Plus tard cet été, une autre session, juste un darbouka, un didjeridoo une guimbarde, quelques taffes et me voilà parti dans un breathwork extrême qui alternait apnées, hyperventilation, chant diaphoniques et miaulements chamaniques. Mon ressenti était celui d'un animal logé en moi, qui tentait de se faire connaître, qui voulait sortir. Aux sons se mêlaient des grimaces et des contorsions et ce sentiment maïeutique de toucher quelque chose de tellement ancien, tellement profond, et terriblement incongru aussi.
Transe de possession. Ma dernière expérience de transe date de la semaine dernière. Cette nuit, avec quelques amis nous avons pris des champignons psilocybes qui poussent actuellement sur les montagnes. Ajouté à ça, quelques taffes de changa. A un moment je sors sur la terrasse.
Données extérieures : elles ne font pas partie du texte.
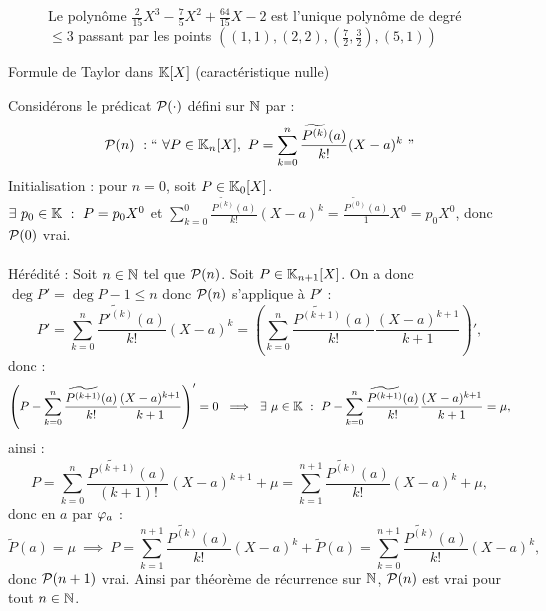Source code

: \documentclass{article}
\renewenvironment{question_kholle}[2][ ]
{
	\subsection{\texorpdfstring{#2}{}}
	\notblank{#1}
	{
		\noindent #1
		\bigbreak
	}
	{}
	\begin{proof}
}
{
	\end{proof}
}
\begin{document}
\begin{question_kholle}
\begin{figure}[H]
		\caption{Le polynôme $\frac{2}{15}X^3 - \frac 7 5 X^2 + \frac{64}{15}X - 2$ est l'unique polynôme de degré $\leqslant 3$ passant par les points $\displaystyle \left((1, 1), (2, 2), \left(\frac 7 2, \frac 3 2 \right), (5, 1)\right)$}
	\end{figure}

\end{question_kholle}

\begin{question_kholle}
	[Soient $P$ à coefficients dans $\K$ et $a\in \K$. On a :
		\begin{equation}
			P = \sum_{n\in \N}\frac{\widetilde{P^{(n)}}(a)}{n!}(X-a)^n
		\end{equation}
	]
	{Formule de Taylor dans $\mathbb K [X]$ (caractéristique nulle)}

	Considérons le prédicat $\mathcal P (\cdot)$ défini sur $\mathbb N$ par :
	\[
		\PRIME (n ) \ :  \text{\textquotedblleft} \ \forall P \in \K _n[X], \ P = \sum_{k = 0}^n\frac{\widetilde{P^{(k)}}(a)}{k!}(X-a)^k \ \text{\textquotedblright}
	\]
	Initialisation : pour $n = 0 $, soit $P\in \mathbb K _0 [X]$. \\
	$\exists \ p_0 \in \mathbb K \ : \ P = p_0 X^0$ et $\sum_{k = 0}^0\frac{\widetilde{P^{(k)}}(a)}{k!}(X-a)^k = \frac{\widetilde{P^{(0)}}(a)}{1}X^0 = p_0 X^0$, donc $\mathcal P (0)$ vrai. \\ \\
	Hérédité : Soit $n\in \mathbb N$ tel que $\mathcal P (n)$. Soit $P\in \mathbb K _{n+1} [X]$. On a donc $\deg P' = \deg P -1 \leq n$ donc $\mathcal P (n)$ s'applique à $P'$ :
	\[
		P' = \sum_{k = 0}^n\frac{\widetilde{P'^{(k)}}(a)}{k!}(X-a)^k = \left( \sum_{k = 0}^n\frac{\widetilde{P^{(k+1)}}(a)}{k!}\frac{(X-a)^{k+1}}{k+1} \right) ',
	\]
	donc :
	\[
		\left( P - \sum_{k = 0}^n\frac{\widetilde{P^{(k+1)}}(a)}{k!}\frac{(X-a)^{k+1}}{k+1} \right) ' = 0 \ \implies \ \exists \ \mu \in \mathbb K \ : \ P - \sum_{k = 0}^n\frac{\widetilde{P^{(k+1)}}(a)}{k!}\frac{(X-a)^{k+1}}{k+1} = \mu ,
	\]
	ainsi :
	\[
		P = \sum_{k = 0}^n\frac{\widetilde{P^{(k+1)}}(a)}{(k+1)!}(X-a)^{k+1} + \mu = \sum_{k = 1}^{n+1}\frac{\widetilde{P^{(k)}}(a)}{k!}(X-a)^{k} + \mu,
	\]
	donc en $a$ par $\varphi _ a$ :
	\[
		\widetilde{P}(a) = \mu \ \implies \ P = \sum_{k = 1}^{n+1}\frac{\widetilde{P^{(k)}}(a)}{k!}(X-a)^{k} + \widetilde{P}(a) = \sum_{k = 0}^{n+1}\frac{\widetilde{P^{(k)}}(a)}{k!}(X-a)^{k},
	\]
	donc $\mathcal P (n+1) $ vrai. Ainsi par théorème de récurrence sur $\mathbb N$, $\mathcal P (n)$ est vrai pour tout $n\in \mathbb N$.
\end{question_kholle}
\end{document}

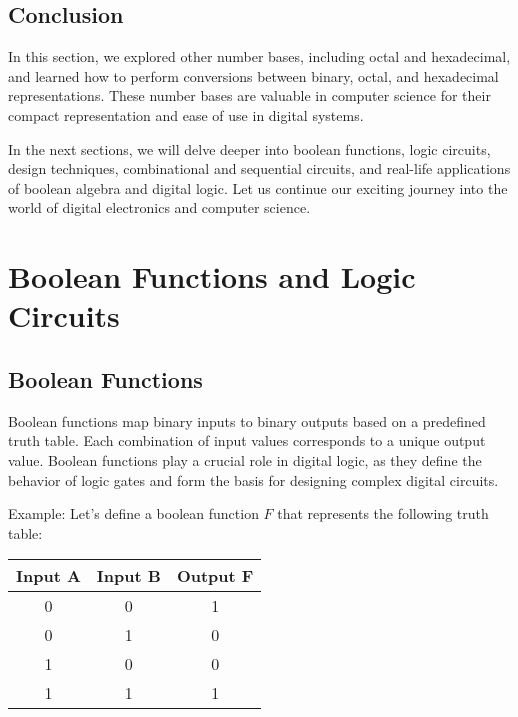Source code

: \documentclass{article}
\begin{document}
\subsection{Conclusion}

In this section, we explored other number bases, including octal and hexadecimal, and learned how to perform conversions between binary, octal, and hexadecimal representations. These number bases are valuable in computer science for their compact representation and ease of use in digital systems.

In the next sections, we will delve deeper into boolean functions, logic circuits, design techniques, combinational and sequential circuits, and real-life applications of boolean algebra and digital logic. Let us continue our exciting journey into the world of digital electronics and computer science.

\newpage

\section{Boolean Functions and Logic Circuits}

\subsection{Boolean Functions}

Boolean functions map binary inputs to binary outputs based on a predefined truth table. Each combination of input values corresponds to a unique output value. Boolean functions play a crucial role in digital logic, as they define the behavior of logic gates and form the basis for designing complex digital circuits.

Example: Let's define a boolean function $F$ that represents the following truth table:

\begin{center}
  \begin{tabular}{|c|c|c|}
    \hline
    \textbf{Input A} & \textbf{Input B} & \textbf{Output F} \\
    \hline
    0 & 0 & 1 \\
    0 & 1 & 0 \\
    1 & 0 & 0 \\
    1 & 1 & 1 \\
    \hline
  \end{tabular}
\end{center}
\end{document}
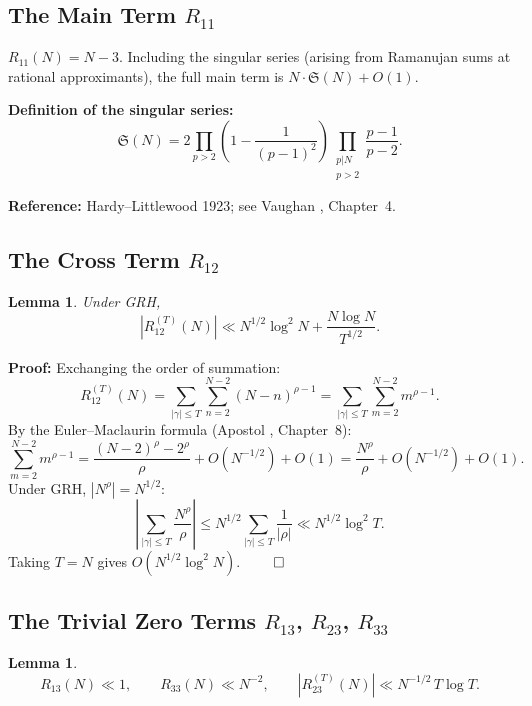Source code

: \documentclass[11pt,a4paper]{article}
\newtheorem{lemma}[theorem]{Lemma}
\theoremstyle{remark}
\begin{document}
\subsection{The Main Term $R_{11}$}\label{sec:R11main}

$R_{11}(N) = N - 3$. Including the singular series (arising from Ramanujan sums at rational approximants), the full main term is $N \cdot \mathfrak{S}(N) + O(1)$.

\noindent\textbf{Definition of the singular series:}
\begin{equation}\label{eq:singS}
\mathfrak{S}(N) = 2\prod_{p>2}\left(1 - \frac{1}{(p-1)^2}\right) \prod_{\substack{p|N \\ p>2}} \frac{p-1}{p-2}.
\end{equation}

\noindent\textbf{Reference:} Hardy--Littlewood 1923; see Vaughan \cite{vaughan}, Chapter~4.

\subsection{The Cross Term $R_{12}$}

\begin{lemma}\label{lem:R12}
Under GRH,
\begin{equation}\label{eq:R12bound}
|R_{12}^{(T)}(N)| \ll N^{1/2}\log^2 N + \frac{N\log N}{T^{1/2}}.
\end{equation}
\end{lemma}

\noindent\textbf{Proof:} Exchanging the order of summation:
\[
R_{12}^{(T)}(N) = \sum_{|\gamma| \leq T} \sum_{n=2}^{N-2} (N-n)^{\rho-1} = \sum_{|\gamma| \leq T} \sum_{m=2}^{N-2} m^{\rho-1}.
\]
By the Euler--Maclaurin formula (Apostol \cite{apostol}, Chapter~8):
\[
\sum_{m=2}^{N-2} m^{\rho-1} = \frac{(N-2)^\rho - 2^\rho}{\rho} + O(N^{-1/2}) + O(1) = \frac{N^\rho}{\rho} + O(N^{-1/2}) + O(1).
\]
Under GRH, $|N^\rho| = N^{1/2}$:
\[
\left|\sum_{|\gamma| \leq T} \frac{N^\rho}{\rho}\right| \leq N^{1/2} \sum_{|\gamma| \leq T} \frac{1}{|\rho|} \ll N^{1/2}\log^2 T.
\]
Taking $T = N$ gives $O(N^{1/2}\log^2 N)$. $\qed$

\subsection{The Trivial Zero Terms $R_{13}$, $R_{23}$, $R_{33}$}\label{sec:trivial}

\begin{lemma}\label{lem:trivial}
\begin{equation}\label{eq:trivialbound}
R_{13}(N) \ll 1, \qquad R_{33}(N) \ll N^{-2}, \qquad |R_{23}^{(T)}(N)| \ll N^{-1/2}\, T\log T.
\end{equation}
\end{lemma}
\end{document}
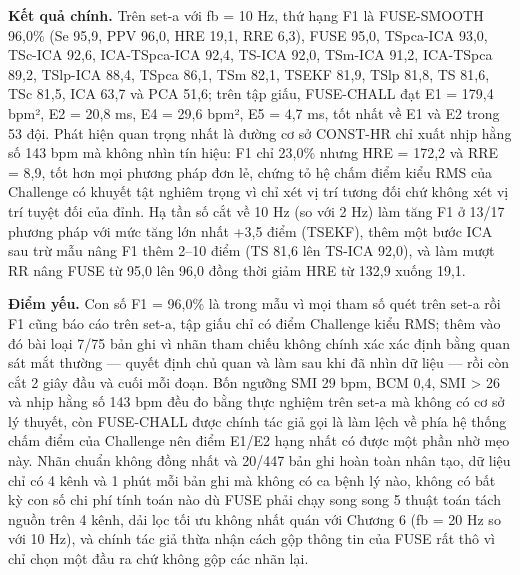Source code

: \documentclass[12pt,a4paper]{article}
\begin{document}
\noindent \textbf{Kết quả chính.} Trên set-a với fb = 10 Hz, thứ hạng F1 là FUSE-SMOOTH 96,0\% (Se 95,9, PPV 96,0, HRE 19,1, RRE 6,3), FUSE 95,0, TSpca-ICA 93,0, TSc-ICA 92,6, ICA-TSpca-ICA 92,4, TS-ICA 92,0, TSm-ICA 91,2, ICA-TSpca 89,2, TSlp-ICA 88,4, TSpca 86,1, TSm 82,1, TSEKF 81,9, TSlp 81,8, TS 81,6, TSc 81,5, ICA 63,7 và PCA 51,6; trên tập giấu, FUSE-CHALL đạt E1 = 179,4 bpm², E2 = 20,8 ms, E4 = 29,6 bpm², E5 = 4,7 ms, tốt nhất về E1 và E2 trong 53 đội. Phát hiện quan trọng nhất là đường cơ sở CONST-HR chỉ xuất nhịp hằng số 143 bpm mà không nhìn tín hiệu: F1 chỉ 23,0\% nhưng HRE = 172,2 và RRE = 8,9, tốt hơn mọi phương pháp đơn lẻ, chứng tỏ hệ chấm điểm kiểu RMS của Challenge có khuyết tật nghiêm trọng vì chỉ xét vị trí tương đối chứ không xét vị trí tuyệt đối của đỉnh. Hạ tần số cắt về 10 Hz (so với 2 Hz) làm tăng F1 ở 13/17 phương pháp với mức tăng lớn nhất +3,5 điểm (TSEKF), thêm một bước ICA sau trừ mẫu nâng F1 thêm 2–10 điểm (TS 81,6 lên TS-ICA 92,0), và làm mượt RR nâng FUSE từ 95,0 lên 96,0 đồng thời giảm HRE từ 132,9 xuống 19,1.\par\vspace{3pt}
\noindent \textbf{Điểm yếu.} Con số F1 = 96,0\% là trong mẫu vì mọi tham số quét trên set-a rồi F1 cũng báo cáo trên set-a, tập giấu chỉ có điểm Challenge kiểu RMS; thêm vào đó bài loại 7/75 bản ghi vì nhãn tham chiếu không chính xác xác định bằng quan sát mắt thường — quyết định chủ quan và làm sau khi đã nhìn dữ liệu — rồi còn cắt 2 giây đầu và cuối mỗi đoạn. Bốn ngưỡng SMI 29 bpm, BCM 0,4, SMI > 26 và nhịp hằng số 143 bpm đều đo bằng thực nghiệm trên set-a mà không có cơ sở lý thuyết, còn FUSE-CHALL được chính tác giả gọi là làm lệch về phía hệ thống chấm điểm của Challenge nên điểm E1/E2 hạng nhất có được một phần nhờ mẹo này. Nhãn chuẩn không đồng nhất và 20/447 bản ghi hoàn toàn nhân tạo, dữ liệu chỉ có 4 kênh và 1 phút mỗi bản ghi mà không có ca bệnh lý nào, không có bất kỳ con số chi phí tính toán nào dù FUSE phải chạy song song 5 thuật toán tách nguồn trên 4 kênh, dải lọc tối ưu không nhất quán với Chương 6 (fb = 20 Hz so với 10 Hz), và chính tác giả thừa nhận cách gộp thông tin của FUSE rất thô vì chỉ chọn một đầu ra chứ không gộp các nhãn lại.\par\vspace{3pt}
\end{document}
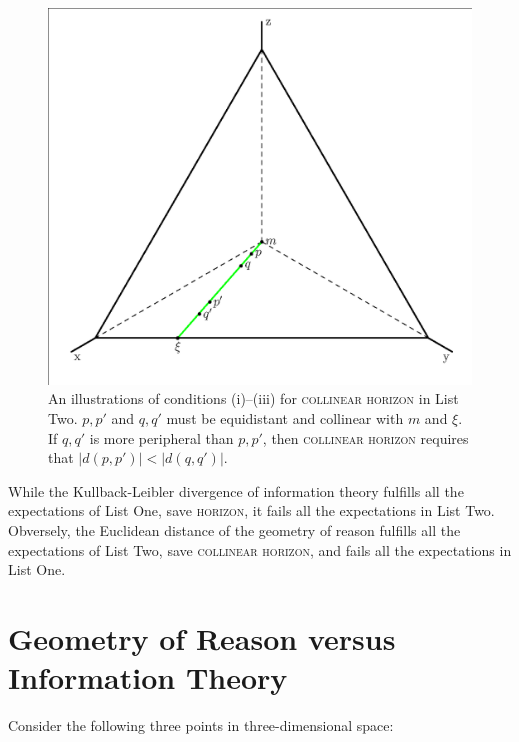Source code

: \documentclass[11pt]{article}
\begin{document}
\begin{figure}[ht]
  \begin{flushright}
    \begin{minipage}[h]{.7\linewidth}
      \includegraphics[width=\textwidth]{horeff.eps}
      \caption{\footnotesize An illustrations of conditions (i)--(iii)
        for \textsc{collinear horizon} in List Two. $p,p'$ and $q,q'$
        must be equidistant and collinear with $m$ and $\xi$. If
        $q,q'$ is more peripheral than $p,p'$, then \textsc{collinear
          horizon} requires that $|d(p,p')|<|d(q,q')|$.}
      \label{fig:conditions}
    \end{minipage}
  \end{flushright}
\end{figure}

While the Kullback-Leibler divergence of information theory fulfills
all the expectations of List One, save \textsc{horizon}, it fails all
the expectations in List Two. Obversely, the Euclidean distance of the
geometry of reason fulfills all the expectations of List Two, save
\textsc{collinear horizon}, and fails all the expectations in List
One.

\section{Geometry of Reason versus Information Theory}
\label{grit}

Consider the following three points in three-dimensional space:
\end{document}
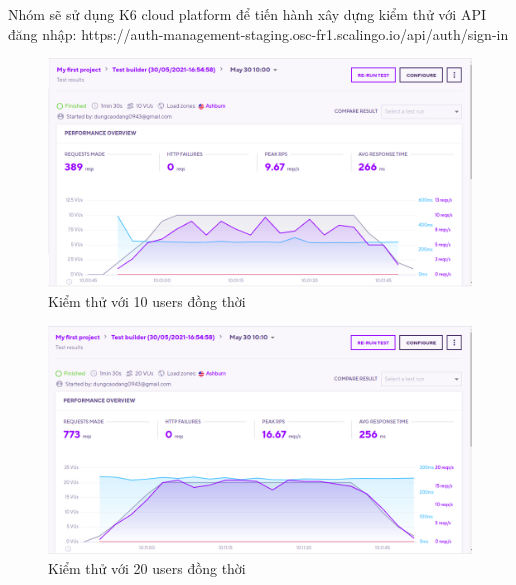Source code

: 		    Nhóm sẽ sử dụng K6 cloud platform để tiến hành xây dựng kiểm thử với API đăng nhập:
		    https://auth-management-staging.osc-fr1.scalingo.io/api/auth/sign-in
        
        \begin{figure}[H]
			\includegraphics[width=1\textwidth]{Images/testing/testing_10.png}
			\centering
			\linebreak
			\caption{Kiểm thử với 10 users đồng thời}
		\end{figure}
	
		\begin{figure}[H]
			\includegraphics[width=1\textwidth]{Images/testing/testing_20.png}
			\centering
			\linebreak
			\caption{Kiểm thử với 20 users đồng thời}
		\end{figure}
		
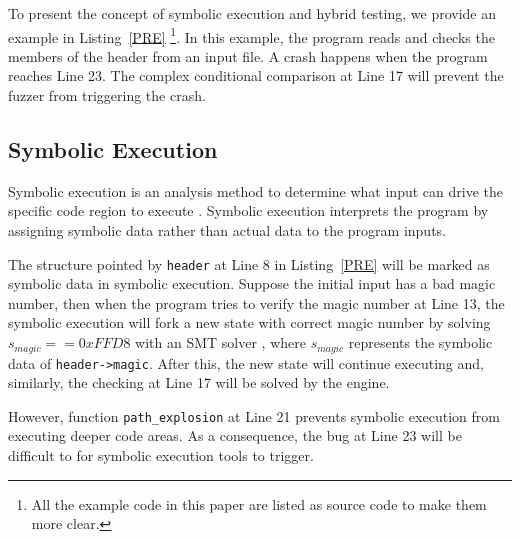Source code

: To present the concept of symbolic execution and hybrid testing, we provide an example in Listing~\ref{PRE} \footnote{All the example code in this paper are listed as source code to make them more clear.}.
 In this example, the program reads and checks the members of the header from an input file. A crash happens when the program reaches Line 23. The complex conditional comparison at Line 17 will prevent the fuzzer from triggering the crash.

\subsection{Symbolic Execution}
Symbolic execution is an analysis method to determine what input can drive the specific code region to execute \cite{King:Symbex}. Symbolic execution interprets the program by assigning symbolic data rather than actual data to the program inputs. 

The structure pointed by \texttt{header} at Line 8 in Listing~\ref{PRE} will be marked as symbolic data in symbolic execution.
 Suppose the initial input has a bad magic number, 
 then when the program tries to verify the magic number at Line 13, 
 the symbolic execution will fork a new state with correct magic number by solving $s_{magic} == 0xFFD8$ with an SMT solver \cite{brummayer2009boolector, de2008z3}, where $s_{magic}$ represents the symbolic data of \texttt{header->magic}. 
 After this, the new state will continue executing and, similarly, the checking at Line 17 will be solved by the engine. 
 
 
 However, function \texttt{path\_explosion} at Line 21 prevents symbolic execution from executing deeper code areas. 
 As a consequence, the bug at Line 23 will be difficult to for symbolic execution tools to trigger.

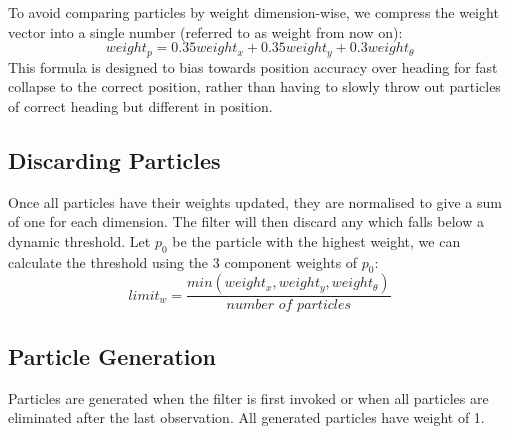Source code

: \documentclass[pdftex,11pt,a4paper]{report}
\begin{document}
To avoid comparing particles by weight dimension-wise, we compress the weight vector into a single number (referred to as weight from now on):
\begin{equation}
  weight_p = 0.35weight_x + 0.35weight_y + 0.3weight_\theta
\end{equation}
This formula is designed to bias towards position accuracy over heading for fast collapse to the correct position, rather than having to slowly throw out particles of correct heading but different in position.

\subsection{Discarding Particles}

Once all particles have their weights updated, they are normalised to give a sum of one for each dimension. The filter will then discard any which falls below a dynamic threshold. Let $p_0$ be the particle with the highest weight, we can calculate the threshold using the 3 component weights of $p_0$:   
\begin{equation}
  limit_w = \frac{min(weight_x, weight_y, weight_\theta)}{\textit{number of particles}}
\end{equation}

\subsection{Particle Generation}

Particles are generated when the filter is first invoked or when all particles are eliminated after the last observation. All generated particles have weight of 1.
\end{document}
Comme je suis appuyé par mes des deux mains à la rambarde avec le bassin en arrière , un mouvement commence à s'imprimer dans mon corps. Une figure en forme de huit au niveau des hanches, de plus en plus ample. Peu de temps après, je remarque que l'air que j'inspire prend une densité nouvelle. Cet air est devenu un fluide, il roule dans mes poumons très harmonieusement et agréablement selon le rythme des inspirations et des expirations. Ensuite, je m'aperçois que, comme l'autre fois avec la danse, mon rythme respiratoire change radicalement et devient plus ample. Mais ce n'est plus moi qui donne ce rythme. Quelque chose autre respire à ma place, beaucoup plus amplement avec un grand art du souffle. Une sorte de jonglerie faite de l'air qui entre et qui sort. Puis je ferme les yeux; j'ai la vision très nette d'un tourbillon en forme d'entonnoir, de puits par lequel 'quelque chose' entre d'un coup en moi et instantanément prend le contrôle de mon corps. Mes amis sont toujours là, autour de moi. Je pourrais interrompre ce processus , mais je le laisse continuer et ce souffle se transforme en un chant guttural et bizarre qui sort de ma bouche. J'exécute une sorte de danse chtonienne accompagnée par la musique de mes psalmodies. Tout cela me paraît très ancien, primal, chtonien comme la célébration de quelque culte oublié. La scène dure 5 minutes peut être, puis je reviens à moi. Mes amis me demandent comment je vais ou font mine de ne pas avoir vu ça. Et moi j'ai le sentiment très net d'avoir été investi par un esprit qui est entré en moi et a utilisé mon corps pour s'exprimer là, sur ma terrasse. Je me sens un peu secoué, je me demande quelle est cette entité que j'ai sentie mais que je n'ai pas vue, et je me sens aussi fortement énergisé, confiant.